Xue Chen v. Eric Holder, Jr.
737 F.3d 1084
7th Cir.2013Background
- Petitioner: Chinese national from Fujian Province who gave birth to two children in the U.S. after arriving in 2002; seeks asylum/withholding of removal claiming risk of persecution under China’s family‑planning policy.
- IJ found petitioner credible and recognized coercive family‑planning practices in China and Fujian, but concluded petitioner had not proved she would face persecution.
- BIA affirmed, emphasizing (1) option to avoid sterilization by not registering children (foregoing hukou benefits), and (2) reports suggesting forced sterilizations in Fujian were rare; also treated fines/social‑compensation fees as non‑persecutory given petitioner’s prior remittances.
- Record gaps: little or no evidence on petitioner’s and husband’s current and projected financial capacity (including husband’s earnings or ability to pay fines), and no concrete quantification of costs from forgoing registration; petitioner’s counsel filed an exceptionally poor appellate brief with almost no original argument.
- Circuit court found procedural and analytic errors in the IJ/BIA decisions (e.g., selective use of country reports; overly strict documentary‑authentication approach), acknowledged Fujian’s harsh enforcement in some reports, but held petitioner failed to carry her burden because of the evidentiary gaps and inadequate briefing; petition denied.
- Court noted a recent central‑government announcement loosening family‑planning rules but found it uncertain, not implemented, possibly not retroactive, and of unclear effect in Fujian.
Issues
| Issue | Plaintiff's Argument | Defendant's Argument | Held |
|---|---|---|---|
| Whether petitioner faces a well‑founded fear of persecution (forced sterilization) on return | Petitioner: credible testimony and corroborating local documents show family members were sterilized and Fujian enforces coercive measures | Government: country reports show forced sterilizations rare in Fujian; petitioner can avoid sterilization by not registering children | Court: Evidence conflicted; BIA/IJ made analytic errors but petitioner failed to prove she would face persecution given gaps in the record; denial upheld |
| Whether not registering children (foregoing hukou) is a viable alternative to avoid persecution | Petitioner: non‑registration imposes severe economic hardship (education, healthcare) that may be tantamount to persecution | Government: non‑registration is a realistic option; benefits can be obtained privately | Held: Court skeptical that non‑registration is feasible given petitioner’s likely finances, but petitioner failed to quantify costs; burden not met |
| Whether imposition of social‑compensation fines would amount to persecution | Petitioner: fines (e.g., ~30,000 yuan) exceed her likely earning capacity and would be ruinous | Government: country evidence and petitioner’s prior remittances suggest she could pay or avoid extreme hardship | Held: IJ/BIA erred by speculating about petitioner’s income without record proof; but petitioner failed to present necessary financial evidence to show inability to pay, so claim fails |
| Whether court may reverse in petitioner’s favor despite BIA/IJ errors given counsel’s inadequate brief and record gaps | Petitioner: asks court to reverse based on agency errors and country conditions | Government: opposes reversal; points to insufficient proof and poor briefing | Held: Court declined to rewrite counsel’s brief or supply missing evidence; despite BIA/IJ flaws, petitioner’s evidentiary failures and counsel’s deficient brief preclude relief; petition denied |
Key Cases Cited
- Li Ying Zheng v.
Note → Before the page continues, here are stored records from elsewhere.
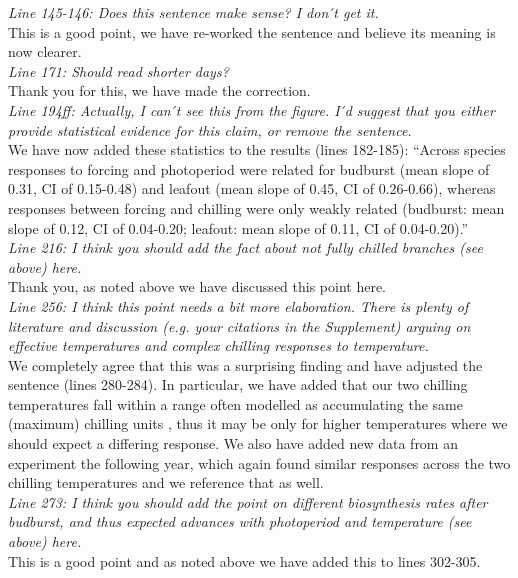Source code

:\documentclass[11pt,a4paper]{article}
\begin{document}
\emph{Line 145-146: Does this sentence make sense? I don ́t get it.}\\

This is a good point, we have re-worked the sentence and believe its meaning is now clearer. \\

\emph{Line 171: Should read shorter days?}\\

Thank you for this, we have made the correction. \\

\emph{Line 194ff: Actually, I can ́t see this from the figure. I ́d suggest that you either provide
statistical evidence for this claim, or remove the sentence.}\\

We have now added these statistics to the results (lines 182-185): ``Across species responses to forcing and photoperiod were related for budburst (mean slope of 0.31, CI of 0.15-0.48) and leafout (mean slope of 0.45, CI of 0.26-0.66), whereas responses between forcing and chilling were only weakly related (budburst: mean slope of 0.12, CI of 0.04-0.20; leafout: mean slope of 0.11, CI of 0.04-0.20).''\\

\emph{Line 216: I think you should add the fact about not fully chilled branches (see above) here.}\\

Thank you, as noted above we have discussed this point here. \\

\emph{Line 256: I think this point needs a bit more elaboration. There is plenty of literature and
discussion (e.g. your citations in the Supplement) arguing on effective temperatures and
complex chilling responses to temperature.}\\

We completely agree that this was a surprising finding and have adjusted the sentence (lines 280-284). In particular, we have added that our two chilling temperatures fall within a range often modelled as accumulating the same (maximum) chilling units \citep[for example, see][]{harrington2015}, thus it may be only for higher temperatures where we should expect a differing response. We also have added new data from an experiment the following year, which again found similar responses across the two chilling temperatures and we reference that as well. \\

\emph{Line 273: I think you should add the point on different biosynthesis rates after budburst,
and thus expected advances with photoperiod and temperature (see above) here.}\\

This is a good point and as noted above we have added this to lines 302-305. \\

\newpage

\end{document}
Holder, 722 F.3d 986 (7th Cir. 2013) (similar family‑planning asylum claim)
- Qiu Yun Chen v. Holder, 715 F.3d 207 (7th Cir. 2013) (criticizing BIA’s selective use of country reports and restrictive authentication standard)
- Ji Cheng Ni v. Holder, 715 F.3d 620 (7th Cir. 2013) (Fujian enforcement and family‑planning evidence issues)
- Xiu Zhen Lin v. Mukasey, 532 F.3d 596 (7th Cir. 2008) (family‑planning enforcement precedents)
- Huang v. Mukasey, 534 F.3d 618 (7th Cir. 2008) (standard for asylum entitlement where alternatives to persecution exist)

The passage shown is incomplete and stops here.